I enjoy reading “Dear Abby.” Though her answers are often insipid, the letters are a window into human psychology. Not that they’re necessarily representative; but certain themes recur so regularly, they do tell us something.
Marriage and Love problems loom large. Inevitable when two people try to mesh together. But what I see, again and again, is one not even trying to mesh with the other. Taking them for granted. Most strongly manifested in “controlling,” a word that comes up a lot. A controlling spouse is assuming the partner is there to be controlled.
Perhaps fortunately, my own dismal romantic history barred such attitudes. Relationships were elusive, and by the time I finally succeeded, at forty, it was the most important thing in the world to me. I once read how the “surprise and delight” newlyweds typically feel about their marriage normally dissipates. But I still feel surprised and delighted after 33 years.
It helps to have the perfect spouse. Well, she does have her idiosyncrasies. As do I. But we’re both very mindful of, and grateful for, the bigger picture of what we mean to each other.
I do see other good marriages like that, but also some like the “Dear Abby” cases. I think the taking-for-granted syndrome is often key. People seeing their partner as a kind of entitlement, as opposed to “surprise and delight.” As though the partner is an accessory, like a handbag. You don’t have to do anything to satisfy a handbag.
One might suppose that if you love someone, you wouldn’t treat them that way. Certainly true up to a point. But it’s also true that the feelings of romantic love, often intense, that precede marriage, dissipate too, evolving into a different set of emotive operators. Love of another kind. Hopefully. Yet even that mellower kind of love should surely still mean treating a partner, well, lovingly. Not callously.

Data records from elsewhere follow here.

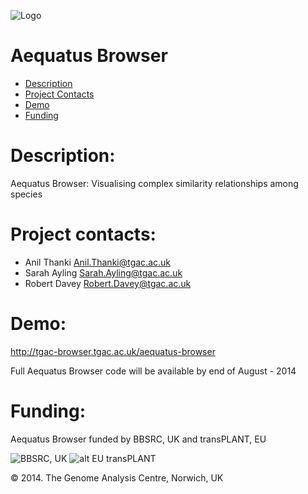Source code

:  ![Logo](http://tgac-browser.tgac.ac.uk/aequatus-browser/aequatus_logo2_trans.png)
 
Aequatus Browser
================
* [Description](#description)
* [Project Contacts](#contacts)
* [Demo](#demo)
* [Funding](#funding)


# <a name="description"></a>
Description: 
=================
Aequatus Browser: Visualising complex similarity relationships among species

# <a name="contacts"></a> Project contacts: 
* Anil Thanki <Anil.Thanki@tgac.ac.uk>
* Sarah Ayling <Sarah.Ayling@tgac.ac.uk>
* Robert Davey <Robert.Davey@tgac.ac.uk>
 

# <a name="demo"></a> Demo:

http://tgac-browser.tgac.ac.uk/aequatus-browser

Full Aequatus Browser code will be available by end of August - 2014


# <a name="funding"></a>Funding:

Aequatus Browser funded by BBSRC, UK and transPLANT, EU

![BBSRC, UK](http://upload.wikimedia.org/wikipedia/en/d/dd/BBSRClogonew.png) ![alt EU transPLANT](http://www.transplantdb.eu/sites/transplantdb.eu/files/tplogo_transparent.png)

&copy; 2014. The Genome Analysis Centre, Norwich, UK
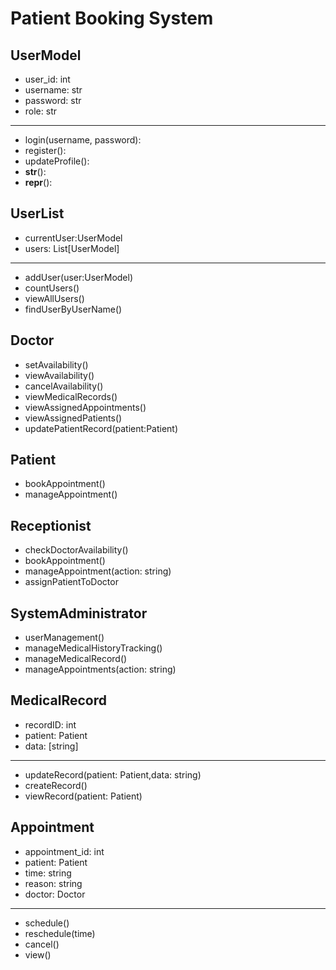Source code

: # Patient Booking System


## UserModel

 - user_id: int     
 - username: str    
 - password: str    
 - role: str        
-------------------
 + login(username, password):    
 + register():     
 + updateProfile():
 + __str__():      
 + __repr__():     

## UserList     

 - currentUser:UserModel       
 - users: List[UserModel]      
-------------------
 + addUser(user:UserModel)   
 + countUsers()  
 + viewAllUsers() 
 + findUserByUserName()


##  Doctor
 + setAvailability()
 + viewAvailability()
 + cancelAvailability()
 + viewMedicalRecords()
 + viewAssignedAppointments()
 + viewAssignedPatients()
 + updatePatientRecord(patient:Patient)

## Patient     

                  
 + bookAppointment()
 + manageAppointment()


## Receptionist       

 + checkDoctorAvailability()            
 + bookAppointment()    
 + manageAppointment(action: string)  
 + assignPatientToDoctor


## SystemAdministrator    

 + userManagement()     
 + manageMedicalHistoryTracking()           
 + manageMedicalRecord()
 + manageAppointments(action: string)  


## MedicalRecord    

 - recordID: int      
 - patient: Patient   
 - data: [string]  
----------------------
 + updateRecord(patient: Patient,data: string) 
 + createRecord()
 + viewRecord(patient: Patient)


## Appointment     

 - appointment_id: int
 - patient: Patient   
 - time: string       
 - reason: string     
 - doctor: Doctor    
------------------------------
 + schedule()         
 + reschedule(time)   
 + cancel()           
 + view()             




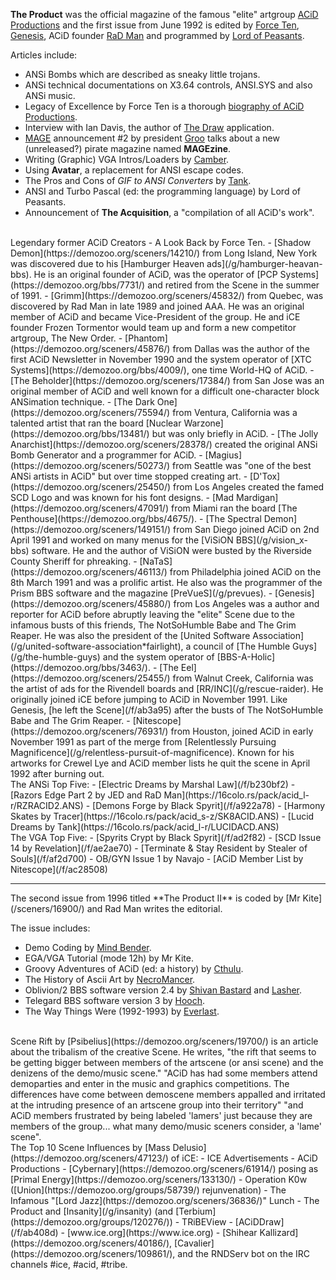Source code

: **The Product** was the official magazine of the famous "elite" artgroup [ACiD Productions](/g/acid-productions) and the first issue from June 1992 is edited by [Force Ten](https://demozoo.org/sceners/25685/), [Genesis](https://demozoo.org/sceners/45880/), ACiD founder [RaD Man](https://demozoo.org/sceners/14207/) and programmed by [Lord of Peasants](https://demozoo.org/sceners/47116/).

Articles include:
 - ANSi Bombs which are described as sneaky little trojans.
 - ANSi technical documentations on X3.64 controls, ANSI.SYS and also ANSi music.
 - Legacy of Excellence by Force Ten is a thorough <u>biography of ACiD Productions</u>.
 - Interview with Ian Davis, the author of [The Draw](https://en.wikipedia.org/wiki/TheDraw) application.
 - [MAGE](/g/master-artists-guild-for-the-elite) announcement #2 by president [Groo](/sceners/25800/) talks about a new (unreleased?) pirate magazine named **MAGEzine**.
 - Writing (Graphic) VGA Intros/Loaders by [Camber](https://demozoo.org/sceners/25378/).
 - Using **Avatar**, a replacement for ANSI escape codes.
 - The Pros and Cons of _GIF to ANSI Converters_ by [Tank](https://demozoo.org/sceners/14212/).
 - ANSI and Turbo Pascal (ed: the programming language) by Lord of Peasants.
 - Announcement of **The Acquisition**, a "compilation of all ACiD's work".

<br>
Legendary former ACiD Creators - A Look Back by Force Ten.
- [Shadow Demon](https://demozoo.org/sceners/14210/) from Long Island, New York was discovered due to his [Hamburger Heaven ads](/g/hamburger-heavan-bbs). He is an original founder of ACiD, was the operator of [PCP Systems](https://demozoo.org/bbs/7731/) and retired from the Scene in the summer of 1991.
- [Grimm](https://demozoo.org/sceners/45832/) from Quebec, was discovered by Rad Man in late 1989 and joined AAA. He was an original member of ACiD and became Vice-President of the group. He and iCE founder Frozen Tormentor would team up and form a new competitor artgroup, The New Order.
- [Phantom](https://demozoo.org/sceners/45876/) from Dallas was the author of the first ACiD Newsletter in November 1990 and the system operator of [XTC Systems](https://demozoo.org/bbs/4009/), one time World-HQ of ACiD.
- [The Beholder](https://demozoo.org/sceners/17384/) from San Jose was an original member of ACiD and well known for a difficult one-character block ANSimation technique.
- [The Dark One](https://demozoo.org/sceners/75594/) from Ventura, California was a talented artist that ran the board [Nuclear Warzone](https://demozoo.org/bbs/13481/) but was only briefly in ACiD.
- [The Jolly Anarchist](https://demozoo.org/sceners/28378/) created the original ANSi Bomb Generator and a programmer for ACiD.
- [Magius](https://demozoo.org/sceners/50273/) from Seattle was "one of the best ANSi artists in ACiD" but over time stopped creating art.
- [D'Tox](https://demozoo.org/sceners/25450/) from Los Angeles created the famed SCD Logo and was known for his font designs.
- [Mad Mardigan](https://demozoo.org/sceners/47091/) from Miami ran the board [The Penthouse](https://demozoo.org/bbs/4675/).
- [The Spectral Demon](https://demozoo.org/sceners/149151/) from San Diego joined ACiD on 2nd April 1991 and worked on many menus for the [ViSiON BBS](/g/vision_x-bbs) software. He and the author of ViSiON were busted by the Riverside County Sheriff for phreaking.
- [NaTaS](https://demozoo.org/sceners/46113/) from Philadelphia joined ACiD on the 8th March 1991 and was a prolific artist. He also was the programmer of the Prism BBS software and the magazine [PreVueS](/g/prevues).
- [Genesis](https://demozoo.org/sceners/45880/) from Los Angeles was a author and reporter for ACiD before abruptly leaving the "elite" Scene due to the infamous busts of this friends, The NotSoHumble Babe and The Grim Reaper. He was also the president of the [United Software Association](/g/united-software-association*fairlight), a council of [The Humble Guys](/g/the-humble-guys) and the system operator of [BBS-A-Holic](https://demozoo.org/bbs/3463/).
- [The Eel](https://demozoo.org/sceners/25455/) from Walnut Creek, California was the artist of ads for the Rivendell boards and [RR/INC](/g/rescue-raider). He originally joined iCE before jumping to ACiD in November 1991. Like Genesis, [he left the Scene](/f/ab3a95) after the busts of The NotSoHumble Babe and The Grim Reaper.
- [Nitescope](https://demozoo.org/sceners/76931/) from Houston, joined ACiD in early November 1991 as part of the merge from [Relentlessly Pursuing Magnificence](/g/relentless-pursuit-of-magnificence). Known for his artworks for Crewel Lye and ACiD member lists he quit the scene in April 1992 after burning out.

<br>
The ANSi Top Five:
- [Electric Dreams by Marshal Law](/f/b230bf2)
- [Razors Edge Part 2 by JED and RaD Man](https://16colo.rs/pack/acid_l-r/RZRACID2.ANS)
- [Demons Forge by Black Spyrit](/f/a922a78)
- [Harmony Skates by Tracer](https://16colo.rs/pack/acid_s-z/SK8ACID.ANS)
- [Lucid Dreams by Tank](https://16colo.rs/pack/acid_l-r/LUCIDACD.ANS)
  
<br>
The VGA Top Five:
- [Spyrits Crypt by Black Spyrit](/f/ad2f82)
- [SCD Issue 14 by Revelation](/f/ae2ae70)
- [Terminate & Stay Resident by Stealer of Souls](/f/af2d700)
- OB/GYN Issue 1 by Navajo
- [ACiD Member List by Nitescope](/f/ac28508)

<hr>
The second issue from 1996 titled **The Product II** is coded by [Mr Kite](/sceners/16900/) and Rad Man writes the editorial.

The issue includes:
- Demo Coding by [Mind Bender](https://demozoo.org/sceners/47120/).
- EGA/VGA Tutorial (mode 12h) by Mr Kite.
- Groovy Adventures of ACiD (ed: a history) by [Cthulu](https://demozoo.org/sceners/14134/).
- The History of Ascii Art by [NecroMancer](https://demozoo.org/sceners/23020/).
- Oblivion/2 BBS software version 2.4 by [Shivan Bastard](https://demozoo.org/sceners/46213/) and [Lasher](https://demozoo.org/sceners/47122/).
- Telegard BBS software version 3 by [Hooch](https://demozoo.org/sceners/28430/).
- The Way Things Were (1992-1993) by [Everlast](https://demozoo.org/sceners/25470/).

<br>
Scene Rift by [Psibelius](https://demozoo.org/sceners/19700/) is an article about the tribalism of the creative Scene. He writes, "the rift that seems to be getting bigger between members of the artscene (or ansi scene) and the denizens of the demo/music scene." "ACiD has had some members attend demoparties and enter in the music and graphics competitions. The differences have come between demoscene members appalled and irritated at the intruding presence of an artscene group into their territory" "and ACiD members frustrated by being labeled 'lamers' just because they are members of the group... what many demo/music sceners consider, a 'lame' scene".

<br>
The Top 10 Scene Influences by [Mass Delusio](https://demozoo.org/sceners/47123/) of iCE:
- ICE Advertisements
- ACiD Productions
- [Cybernary](https://demozoo.org/sceners/61914/) posing as [Primal Energy](https://demozoo.org/sceners/133130/)
- Operation K0w ([Union](https://demozoo.org/groups/58739/) rejunvenation)
- The Infamous "[Lord Jazz](https://demozoo.org/sceners/36836/)" Lunch
- The Product and [Insanity](/g/insanity) (and [Terbium](https://demozoo.org/groups/120276/))
- TRiBEView
- [ACiDDraw](/f/ab408d)
- [www.ice.org](https://www.ice.org)
- [Shihear Kallizard](https://demozoo.org/sceners/40186/), [Cavalier](https://demozoo.org/sceners/109861/), and the RNDServ bot on the IRC channels #ice, #acid, #tribe.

However, love can also actually turn into hate. Grievances build up and obliterate whatever positive feelings you began with. That’s fatal to a relationship.
But what is “love” anyway? Seemingly it’s in relation to the other person. Yet it’s a fundamental truism of human existence that we live only inside our own skulls. Limited to experiencing only what happens in there. Your brain is the sole mediator of your reality. Of course, the other person does exist, outside that, regardless; but can exist for you only as a construct within your own mind. The matter then becomes one of instantiating your own behavior in such a way as to shape the interplay with the other person so that what consequently obtains in your mind is most conducive to your own sense of well-being.

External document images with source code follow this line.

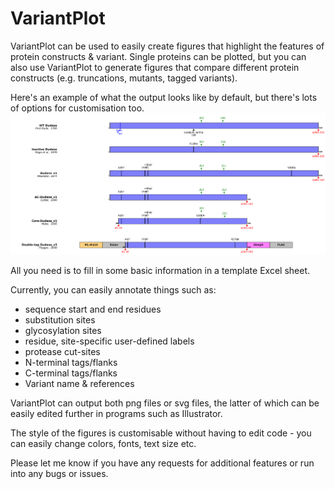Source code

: # VariantPlot

VariantPlot can be used to easily create figures that highlight the features of protein constructs & variant. Single proteins can be plotted, but you can also use VariantPlot to generate figures that compare different protein constructs (e.g. truncations, mutants, tagged variants).  

Here's an example of what the output looks like by default, but there's lots of options for customisation too. 
![plot](example_input_plot_1.png)

All you need is to fill in some basic information in a template Excel sheet. 

Currently, you can easily annotate things such as:
- sequence start and end residues
- substitution sites
- glycosylation sites
- residue, site-specific user-defined labels
- protease cut-sites
- N-terminal tags/flanks
- C-terminal tags/flanks
- Variant name & references

VariantPlot can output both png files or svg files, the latter of which can be easily edited further in programs such as Illustrator. 

The style of the figures is customisable without having to edit code - you can easily change colors, fonts, text size etc. 

Please let me know if you have any requests for additional features or run into any bugs or issues. 
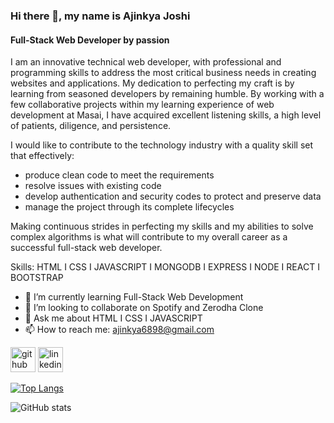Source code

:### Hi there 👋, my name is Ajinkya Joshi
#### Full-Stack Web Developer by passion
I am an innovative technical web developer, with professional and programming skills to address the most critical business needs in creating websites and applications. My dedication to perfecting my craft is by learning from seasoned developers by remaining humble. By working with a few collaborative projects within my learning experience of web development at Masai, I have acquired excellent listening skills, a high level of patients, diligence, and persistence. 

I would like to contribute to the technology industry with a quality skill set that effectively:
- produce clean code to meet the requirements
- resolve issues with existing code
- develop authentication and security codes to protect and preserve data
- manage the project through its complete lifecycles

Making continuous strides in perfecting my skills and my abilities to solve complex algorithms is what will contribute to my overall career as a successful full-stack web developer.

Skills: HTML I CSS I JAVASCRIPT I MONGODB I EXPRESS I NODE I REACT I BOOTSTRAP

- 🌱 I’m currently learning Full-Stack Web Development 
- 👯 I’m looking to collaborate on Spotify and Zerodha Clone 
- 💬 Ask me about HTML I CSS I JAVASCRIPT 
- 📫 How to reach me: ajinkya6898@gmail.com 


[<img src='https://cdn.jsdelivr.net/npm/simple-icons@3.0.1/icons/github.svg' alt='github' height='40'>](https://github.com/Ajinkya6898)  [<img src='https://cdn.jsdelivr.net/npm/simple-icons@3.0.1/icons/linkedin.svg' alt='linkedin' height='40'>](https://www.linkedin.com/in/ajinkya-joshi98/)  

[![Top Langs](https://github-readme-stats.vercel.app/api/top-langs/?username=Ajinkya6898)](https://github.com/anuraghazra/github-readme-stats)

![GitHub stats](https://github-readme-stats.vercel.app/api?username=Ajinkya6898&show_icons=true)  

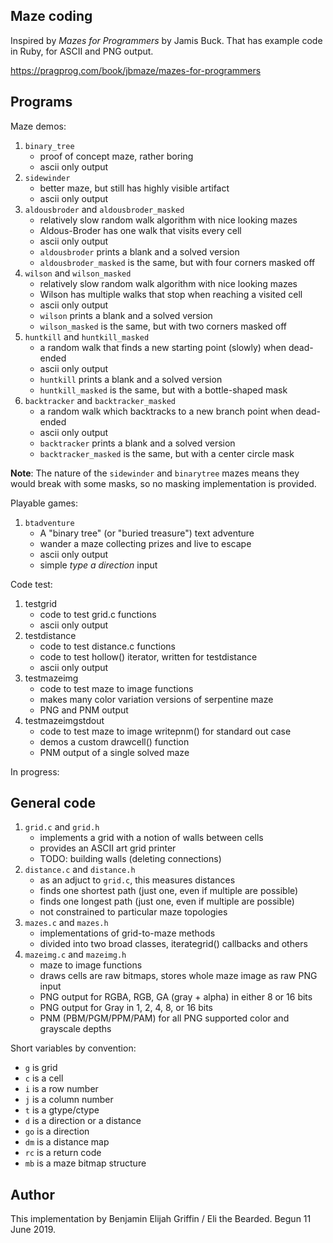 Maze coding
-----------

Inspired by _Mazes for Programmers_ by Jamis Buck. That has example code
in Ruby, for ASCII and PNG output.

https://pragprog.com/book/jbmaze/mazes-for-programmers

Programs
--------

Maze demos:

1. `binary_tree`
   * proof of concept maze, rather boring
   * ascii only output
2. `sidewinder`
   * better maze, but still has highly visible artifact
   * ascii only output
3. `aldousbroder` and `aldousbroder_masked`
   * relatively slow random walk algorithm with nice looking mazes
   * Aldous-Broder has one walk that visits every cell
   * ascii only output
   * `aldousbroder` prints a blank and a solved version
   * `aldousbroder_masked` is the same, but with four corners masked off
4. `wilson` and `wilson_masked`
   * relatively slow random walk algorithm with nice looking mazes
   * Wilson has multiple walks that stop when reaching a visited cell
   * ascii only output
   * `wilson` prints a blank and a solved version
   * `wilson_masked` is the same, but with two corners masked off
5. `huntkill` and `huntkill_masked`
   * a random walk that finds a new starting point (slowly) when dead-ended
   * ascii only output
   * `huntkill` prints a blank and a solved version
   * `huntkill_masked` is the same, but with a bottle-shaped mask
6. `backtracker` and `backtracker_masked`
   * a random walk which backtracks to a new branch point when dead-ended
   * ascii only output
   * `backtracker` prints a blank and a solved version
   * `backtracker_masked` is the same, but with a center circle mask

**Note**: The nature of the `sidewinder` and `binarytree` mazes means they
would break with some masks, so no masking implementation is provided.

Playable games:

1. `btadventure`
   * A "binary tree" (or "buried treasure") text adventure
   * wander a maze collecting prizes and live to escape
   * ascii only output
   * simple *type a direction* input

Code test:

1. testgrid
   * code to test grid.c functions
   * ascii only output
2. testdistance
   * code to test distance.c functions
   * code to test hollow() iterator, written for testdistance
   * ascii only output
3. testmazeimg   
   * code to test maze to image functions
   * makes many color variation versions of serpentine maze
   * PNG and PNM output
4. testmazeimgstdout
   * code to test maze to image writepnm() for standard out case
   * demos a custom drawcell() function
   * PNM output of a single solved maze

In progress:


General code
------------

1. `grid.c` and `grid.h`
   * implements a grid with a notion of walls between cells
   * provides an ASCII art grid printer
   * TODO: building walls (deleting connections)
2. `distance.c` and `distance.h`
   * as an adjuct to `grid.c`, this measures distances
   * finds one shortest path (just one, even if multiple are possible)
   * finds one longest path (just one, even if multiple are possible)
   * not constrained to particular maze topologies
3. `mazes.c` and `mazes.h`
   * implementations of grid-to-maze methods
   * divided into two broad classes, iterategrid() callbacks and others
4. `mazeimg.c` and `mazeimg.h`
   * maze to image functions
   * draws cells are raw bitmaps, stores whole maze image as raw PNG input
   * PNG output for RGBA, RGB, GA (gray + alpha) in either 8 or 16 bits
   * PNG output for Gray in 1, 2, 4, 8, or 16 bits
   * PNM (PBM/PGM/PPM/PAM) for all PNG supported color and grayscale depths

Short variables by convention:
 * `g` is grid
 * `c` is a cell
 * `i` is a row number
 * `j` is a column number
 * `t` is a gtype/ctype
 * `d` is a direction or a distance
 * `go` is a direction
 * `dm` is a distance map
 * `rc` is a return code
 * `mb` is a maze bitmap structure


Author
------
This implementation by Benjamin Elijah Griffin / Eli the Bearded.
Begun 11 June 2019.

Sure, if you love her, you want her to be happy too. But again, saying “you want” indicates that it is really all about what’s happening within your mind. You want her to be happy because her happiness, and your wanting it, make you happy. Otherwise you wouldn’t want it.
And some people really don’t — as in many of those “Dear Abby” cases. The idea of one’s own happiness being somehow served by the other’s gets lost altogether (if it was ever even there). Their feelings just stop mattering to you. It’s solipsism; a short-sighted selfishness that actually disserves one’s own interests. Obviously, if the other person gets angry and lashes out, creating unpleasantness, that matters to you. It’s not their feelings per se that do. It’s the results.
I think the answer, in any case, is to treat your partner as if you love them. Leave aside the fraught issue of whether you actually love them — and whatever “love” actually does mean. This formulation works even under the paradigm suggested here, wherein “love” is really a matter of what’s conducive to your own sense of well-being. Many of those “Dear Abby” problems would be resolved if the people just treated their partners as if they loved them.
Like with free will. Another very fraught conceptual issue. But our modus vivendi is to operate as if we have free will. That works, and renders irrelevant, for practical purposes, whether or in what sense we truly have it. So too with love. Behaving as if you love the other person makes moot the issue of what love is — and the issue of whether or in what sense you truly do love.